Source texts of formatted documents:
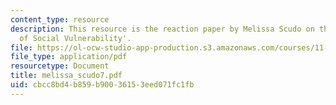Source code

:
 ```yaml
---
content_type: resource
description: This resource is the reaction paper by Melissa Scudo on the topic 'Patterns
  of Social Vulnerability'.
file: https://ol-ocw-studio-app-production.s3.amazonaws.com/courses/11-941-disaster-vulnerability-and-resilience-spring-2005/cbcc8bd4b859b90036153eed071fc1fb_melissa_scudo7.pdf
file_type: application/pdf
resourcetype: Document
title: melissa_scudo7.pdf
uid: cbcc8bd4-b859-b900-3615-3eed071fc1fb
---
```

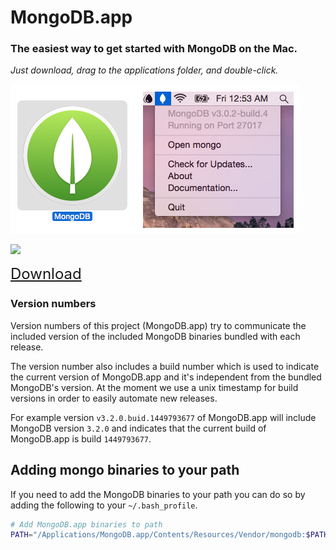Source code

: # MongoDB.app

### The easiest way to get started with MongoDB on the Mac.
_Just download, drag to the applications folder, and double-click._

![MongoDB.app Screenshot](screenshot.png)

![](https://img.shields.io/github/release/gcollazo/mongodbapp.svg)

<span style="font-size:24px">[Download](https://github.com/gcollazo/mongodbapp/releases)</span>

### Version numbers

Version numbers of this project (MongoDB.app) try to communicate the included version of the included MongoDB binaries bundled with each release.

The version number also includes a build number which is used to indicate the current version of MongoDB.app and it's independent from the bundled MongoDB's version. At the moment we use a unix timestamp for build versions in order to easily automate new releases.

For example version `v3.2.0.buid.1449793677` of MongoDB.app will include MongoDB version `3.2.0` and indicates that the current build of MongoDB.app is build `1449793677`.

## Adding mongo binaries to your path
If you need to add the MongoDB binaries to your path you can do so by adding the following to your `~/.bash_profile`.

```bash
# Add MongoDB.app binaries to path
PATH="/Applications/MongoDB.app/Contents/Resources/Vendor/mongodb:$PATH"
```
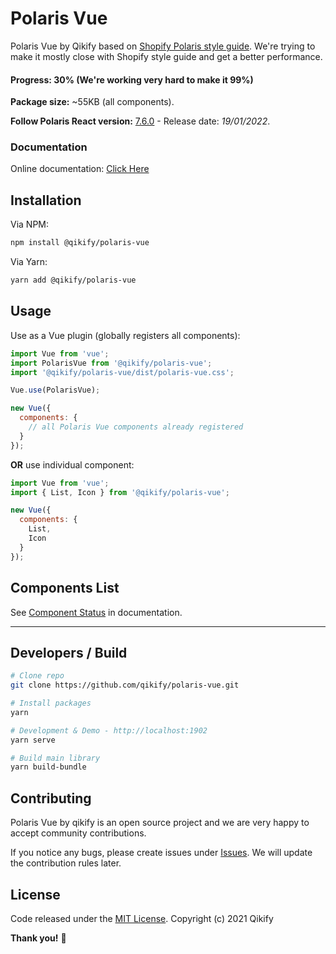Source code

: # Polaris Vue

Polaris Vue by Qikify based on [Shopify Polaris style guide](https://polaris.shopify.com/).
We're trying to make it mostly close with Shopify style guide and get a better performance.

#### Progress: 30% (We're working very hard to make it 99%)

**Package size:** ~55KB (all components).

**Follow Polaris React version:** [7.6.0](https://github.com/Shopify/polaris-react/releases/tag/v7.6.0) - Release date: *19/01/2022*.

### Documentation

Online documentation: [Click Here](https://qikify.github.io/polaris-vue/)

## Installation

Via NPM:

```bash
npm install @qikify/polaris-vue
```

Via Yarn:

```bash
yarn add @qikify/polaris-vue
```

## Usage

Use as a Vue plugin (globally registers all components):

```js
import Vue from 'vue';
import PolarisVue from '@qikify/polaris-vue';
import '@qikify/polaris-vue/dist/polaris-vue.css';

Vue.use(PolarisVue);

new Vue({
  components: {
    // all Polaris Vue components already registered
  }
});
```

**OR** use individual component:

```js
import Vue from 'vue';
import { List, Icon } from '@qikify/polaris-vue';

new Vue({
  components: {
    List,
    Icon
  }
});
```

## Components List

See [Component Status](https://qikify.github.io/polaris-vue/?path=/docs/component-status--page) in documentation.

---

## Developers / Build

```bash
# Clone repo
git clone https://github.com/qikify/polaris-vue.git

# Install packages
yarn

# Development & Demo - http://localhost:1902
yarn serve

# Build main library
yarn build-bundle
```

## Contributing

Polaris Vue by qikify is an open source project and we are very happy to accept community contributions.

If you notice any bugs, please create issues under [Issues](https://github.com/qikify/polaris-vue/issues).
We will update the contribution rules later.

## License

Code released under the  [MIT License](https://github.com/qikify/polaris-vue/LICENSE).
Copyright (c) 2021 Qikify

**Thank you!** :tada:
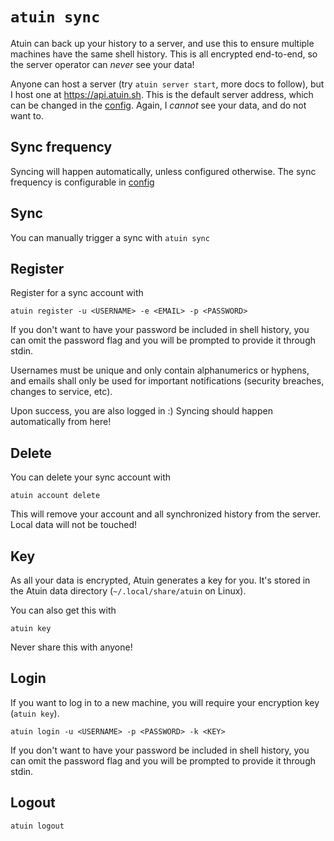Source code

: # `atuin sync`

Atuin can back up your history to a server, and use this to ensure multiple
machines have the same shell history. This is all encrypted end-to-end, so the
server operator can _never_ see your data!

Anyone can host a server (try `atuin server start`, more docs to follow), but I
host one at https://api.atuin.sh. This is the default server address, which can
be changed in the [config](/docs/config/config.md#sync_address). Again, I _cannot_ see your data, and
do not want to.

## Sync frequency

Syncing will happen automatically, unless configured otherwise. The sync
frequency is configurable in [config](/docs/config/config.md#sync_frequency)

## Sync

You can manually trigger a sync with `atuin sync`

## Register

Register for a sync account with

```
atuin register -u <USERNAME> -e <EMAIL> -p <PASSWORD>
```

If you don't want to have your password be included in shell history, you can omit
the password flag and you will be prompted to provide it through stdin.

Usernames must be unique and only contain alphanumerics or hyphens,
and emails shall only be used for important notifications (security breaches, changes to service, etc).

Upon success, you are also logged in :) Syncing should happen automatically from
here!

## Delete

You can delete your sync account with

```
atuin account delete
```

This will remove your account and all synchronized history from the server. Local data will not be touched!

## Key

As all your data is encrypted, Atuin generates a key for you. It's stored in the
Atuin data directory (`~/.local/share/atuin` on Linux).

You can also get this with

```
atuin key
```

Never share this with anyone!

## Login

If you want to log in to a new machine, you will require your encryption key
(`atuin key`).

```
atuin login -u <USERNAME> -p <PASSWORD> -k <KEY>
```

If you don't want to have your password be included in shell history, you can omit
the password flag and you will be prompted to provide it through stdin.

## Logout

```
atuin logout
```

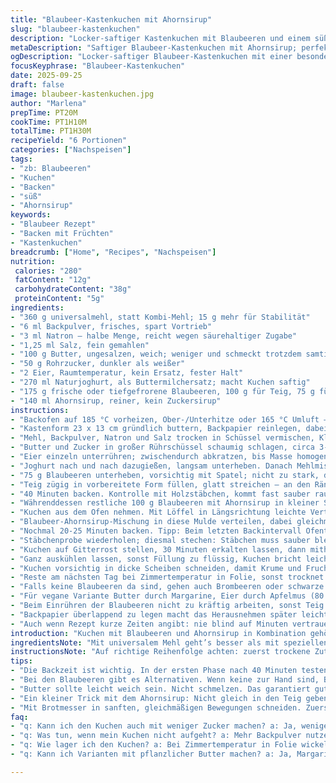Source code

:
 ```yaml
---
title: "Blaubeer-Kastenkuchen mit Ahornsirup"
slug: "blaubeer-kastenkuchen"
description: "Locker-saftiger Kastenkuchen mit Blaubeeren und einem süßen Kern aus Ahornsirup. Kombiniert Mehl, Backpulver, Natron, Salz und eine leichte Butter-Zucker-Creme. Eier sorgen für Struktur, Buttermilch für zarte Krume. Blaubeeren werden zweigeteilt – ein Teil in den Teig, der andere als fruchtige Füllung. Backzeit variiert, optische und haptische Kontrolle wichtig. Umschmeichelnde Aromen und angenehme Feuchtigkeit. Variation mit Joghurt statt Buttermilch für milden Geschmack. Luftig, saftig, mit praktisch leuchtender Farbe der Früchte. Wenig Zucker, dafür charaktervolle Süße vom Sirup."
metaDescription: "Saftiger Blaubeer-Kastenkuchen mit Ahornsirup; perfekte Kombination aus süßen Früchten und zarter Krume"
ogDescription: "Locker-saftiger Blaubeer-Kastenkuchen mit einer besonderen Füllung aus Ahornsirup; ideal für jede Gelegenheit"
focusKeyphrase: "Blaubeer-Kastenkuchen"
date: 2025-09-25
draft: false
image: blaubeer-kastenkuchen.jpg
author: "Marlena"
prepTime: PT20M
cookTime: PT1H10M
totalTime: PT1H30M
recipeYield: "6 Portionen"
categories: ["Nachspeisen"]
tags:
- "zb: Blaubeeren"
- "Kuchen"
- "Backen"
- "süß"
- "Ahornsirup"
keywords:
- "Blaubeer Rezept"
- "Backen mit Früchten"
- "Kastenkuchen"
breadcrumb: ["Home", "Recipes", "Nachspeisen"]
nutrition: 
 calories: "280"
 fatContent: "12g"
 carbohydrateContent: "38g"
 proteinContent: "5g"
ingredients:
- "360 g universalmehl, statt Kombi-Mehl; 15 g mehr für Stabilität"
- "6 ml Backpulver, frisches, spart Vortrieb"
- "3 ml Natron – halbe Menge, reicht wegen säurehaltiger Zugabe"
- "1,25 ml Salz, fein gemahlen"
- "100 g Butter, ungesalzen, weich; weniger und schmeckt trotzdem samtig"
- "50 g Rohrzucker, dunkler als weißer"
- "2 Eier, Raumtemperatur, kein Ersatz, fester Halt"
- "270 ml Naturjoghurt, als Buttermilchersatz; macht Kuchen saftig"
- "175 g frische oder tiefgefrorene Blaubeeren, 100 g für Teig, 75 g für Füllung"
- "140 ml Ahornsirup, reiner, kein Zuckersirup"
instructions:
- "Backofen auf 185 °C vorheizen, Ober-/Unterhitze oder 165 °C Umluft – mittleres Rostniveau wählen."
- "Kastenform 23 x 13 cm gründlich buttern, Backpapier reinlegen, dabei an zwei Seiten überstehen lassen, einfacher Hebel fürs Herauslösen."
- "Mehl, Backpulver, Natron und Salz trocken in Schüssel vermischen, Klümpchen zerstören. Vorbereitung, damit Teig nicht zäh wird oder unregelmäßig aufgeht."
- "Butter und Zucker in großer Rührschüssel schaumig schlagen, circa 3-4 Minuten, richtige Konsistenz: weich und halbweiß, nicht flüssig."
- "Eier einzeln unterrühren; zwischendurch abkratzen, bis Masse homogen, leicht samtig ist. Nicht zu schnell, sonst Gerinnung der Masse."
- "Joghurt nach und nach dazugießen, langsam unterheben. Danach Mehlmischung portionsweise zugeben, gut aber vorsichtig verrühren, sonst Kuchen kompakt."
- "75 g Blaubeeren unterheben, vorsichtig mit Spatel; nicht zu stark, damit Beeren nicht aufbrechen und Farbflecken entstehn."
- "Teig zügig in vorbereitete Form füllen, glatt streichen – an den Rändern etwas freilassen, Kuchen wächst sichtbar nach oben."
- "40 Minuten backen. Kontrolle mit Holzstäbchen, kommt fast sauber raus, aber noch leicht feucht – Kuchen noch weich, darf nicht trocken werden."
- "Währenddessen restliche 100 g Blaubeeren mit Ahornsirup in kleiner Schüssel vermengen, Farben und Aroma intensivieren – klingt verlockend beim Rühren."
- "Kuchen aus dem Ofen nehmen. Mit Löffel in Längsrichtung leichte Vertiefung eindrücken, damit Füllung besser reinpasst – nicht zu tief, Boden nicht treffen."
- "Blaubeer-Ahornsirup-Mischung in diese Mulde verteilen, dabei gleichmäßig und sichtbar mittig auflegen. Verlockend glänzend."
- "Nochmal 20-25 Minuten backen. Tipp: Beim letzten Backintervall Ofentür 1-2 Minuten öffnen, um überschüssige Feuchtigkeit zu entweichen; gibt Festigkeit."
- "Stäbchenprobe wiederholen; diesmal stechen: Stäbchen muss sauber bleiben, leicht klebriger Saft okay – kein roher Teig, dann passt’s."
- "Kuchen auf Gitterrost stellen, 30 Minuten erkalten lassen, dann mithilfe der Papierüberstände aus Form heben."
- "Ganz auskühlen lassen, sonst Füllung zu flüssig, Kuchen bricht leicht beim Schneiden."
- "Kuchen vorsichtig in dicke Scheiben schneiden, damit Krume und Fruchtfüllung gut zur Geltung kommen."
- "Reste am nächsten Tag bei Zimmertemperatur in Folie, sonst trocknet Oberfläche."
- "Falls keine Blaubeeren da sind, gehen auch Brombeeren oder schwarze Johannisbeeren; Geschmack und Konsistenz leicht variierend, fruchtiger Einschnitt bleibt."
- "Für vegane Variante Butter durch Margarine, Eier durch Apfelmus (80 g) ersetzen; Backzeit könnte sich um 5 Minuten verlängern."
- "Beim Einrühren der Blaubeeren nicht zu kräftig arbeiten, sonst Teig verfärbt sich und optische Struktur geht verloren."
- "Backpapier überlappend zu legen macht das Herausnehmen später leichter und verhindert Bruch; frühere Versuche ohne Papier waren frustrierend."
- "Auch wenn Rezept kurze Zeiten angibt: nie blind auf Minuten vertrauen, Kuchenentwicklung spüren, optische und haptische Checks sind sicherer."
introduction: "Kuchen mit Blaubeeren und Ahornsirup in Kombination gehört seit Jahrzehnten zu meinen Favouriten. Die süße Frucht und der sirupartige Kern sorgen für reiche Texturen; eine harmonische Mischung von Säure und Süße. Experimentierte oft mit Backzeiten und Zutaten, um Feuchtigkeit und Haltbarkeit auszugleichen. Besonders wichtig: Die Teilen der Blaubeeren – etwas im Teig, der andere Teil als ‚Soße‘ in der Mitte – das macht das Ganze lebendig. Buttermilch wird oft verwendet, ich nahm Joghurt, weil er verfügbar war und der Geschmack leicht abrundete. Geduld beim Backen und vor allem bei der Abkühlung sind entscheidend, damit beim Schneiden nichts zerfällt. Kleiner, aber wesentlicher Korrekturpunkt: Mehlmengen leicht erhöhen, sonst wird’s zu weich und der Kuchen selten fest genug, um lange zu schneiden."
ingredientsNote: "Mit universalem Mehl geht’s besser als mit speziellen Kombimehlen, wegen gleichmäßiger Glutenentwicklung und Volumenkontrolle. Backpulver frisch verwenden; alte treiben schlecht auf. Natron braucht Säure, gegeben durch Joghurt oder Buttermilch, sonst schmeckt’s mehlig und Kuchen wird hart. Butter weich, aber nicht geschmolzen – sie garantiert die nötige Cremigkeit beim Eiermischen, verhindert das Gerinnen. Zucker dafür nicht allzu grob, denn dunklerer Rohrzucker gibt auch Farbtiefe und Geschmackskomplexität. Löslicher Ersatz für Eier fällt schwer, macht Kuchen meist bröckelig. Bei Blaubeeren: frisch oder tiefgekühlt tauen lassen und abtropfen, sonst saftiger Kuchen wird matschig. Ahornsirup am Ende auftragen, nicht in den Teig, sonst Backtrieb gebremst wie bei zu viel Feuchtigkeit. Variabel, für Fruchtänderung individuell dosieren; weniger Zucker braucht man dann oft."
instructionsNote: "Auf richtige Reihenfolge achten: zuerst trockene Zutaten gut mischen für Backtrieb. Butter-Zucker schaumig rühren ist keine Schnelligkeitsfrage, eher Gefühl: Masse muss hell sein. Eier einzeln nehmen, langsam, sonst gerinnt die Mischung, viel Rühren hilft nicht gegen Klümpchen. Joghurt sanft einarbeiten, kein wildes Mixen; lockerer Teig bleibt locker. Blaubeeren erst zuletzt und wenig bewegen, Farbe bleibt sichtbar. Backtemperatur nicht zu hoch, Kuchen sonst außen trocken, innen roh. Backzeit minimal variieren, immer Stichprobe mit Holzstäbchen machen. Nach erster Backzeit Blaubeeren mit Ahornsirup in der Mitte verteilen, in Mulde, sonst laufen sie an den Seiten aus. Ofentür kurz öffnen gegen überschüssige Luftfeuchtigkeit; backt knuspriger. Nach dem Backen nicht sofort schneiden, sonst zerfällt. Meist hilft sich Zeit lassen und Kuchen auskühlen lassen, auf Gitter setzen. Schnitttechnik: trockenes, scharfes Messer, Bewegung sanft von oben nach unten, nicht drücken. Kuchen lässt sich gut vorbereiten und hält ohne Trockenwerden einige Tage."
tips:
- "Die Backzeit ist wichtig. In der ersten Phase nach 40 Minuten testen mit Holzstäbchen. Kommt es fast trocken raus, aber ist noch leicht feucht, gut. Zu früh rausnehmen führt zu teigigem Kern. Nicht warten bis es ganz trocken ist."
- "Bei den Blaubeeren gibt es Alternativen. Wenn keine zur Hand sind, Brombeeren oder auch gefrorene Johannisbeeren. Geschmack kann variieren. Trotzdessen bleibt der fruchtige Eindruck erhalten. Es lohnt sich, etwas Experimentierfreude zu zeigen."
- "Butter sollte leicht weich sein. Nicht schmelzen. Das garantiert gute Konsistenz beim Rühren mit Zucker. Dadurch wird der Teig schön luftig. Weniger Wasser bedeutet, dass der Kuchen nicht zu schwer wird. Richtiges Gefühl beim Mischen ist entscheidend."
- "Ein kleiner Trick mit dem Ahornsirup: Nicht gleich in den Teig geben. Das verhindert, dass der Kuchen genug aufgeht. Besser erst nach dem ersten Backen in die Mulde. So hat der Teig Halt und der Sirup bleibt schön im Inneren, glänzend und verlockend."
- "Mit Brotmesser in sanften, gleichmäßigen Bewegungen schneiden. Zuerst die Ränder, dann zum Kern. Achtung: nicht drücken. Es vermeiden, dass die Füllung zerfließt. Scharfe Messer geben saubere, ansehnliche Schnitte, wichtig für den perfekten Genuss."
faq:
- "q: Kann ich den Kuchen auch mit weniger Zucker machen? a: Ja, weniger Zucker ist möglich. Aber beachten: es beeinflusst Geschmack. Meistens geht es mit weniger. Manchmal kann man auch mehr Ahornsirup verwenden."
- "q: Was tun, wenn mein Kuchen nicht aufgeht? a: Mehr Backpulver nutzen ist eine Lösung. Alte Zutaten vermeiden. Auch Backtemperatur prüfen. Zu heiß macht ihn außen hart, innen roh. Prüfen ist wichtig für gute Ergebnisse."
- "q: Wie lager ich den Kuchen? a: Bei Zimmertemperatur in Folie wickeln. Nicht in den Kühlschrank. Das macht ihn schnell trocken. Reste am besten am nächsten Tag genießen. Frisch ist immer besser. Haltbarkeit ist etwa drei Tage."
- "q: Kann ich Varianten mit pflanzlicher Butter machen? a: Ja, Margarine funktioniert gut. Eier mit Apfelmus ersetzen. Aber Backzeit könne sich etwas verlängern. Vielleicht 5 Minuten. Es geht um die richtige Konsistenz beim Backen."

---
```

WORK ORDER
Review the preceding data and report every line that includes the string "with".

ANSWER
### The easiest way to get started with MongoDB on the Mac.
Version numbers of this project (MongoDB.app) try to communicate the included version of the included MongoDB binaries bundled with each release.
We're trying to make it mostly close with Shopify style guide and get a better performance.
You can manually trigger a sync with `atuin sync`
Register for a sync account with
You can delete your sync account with
You can also get this with
Never share this with anyone!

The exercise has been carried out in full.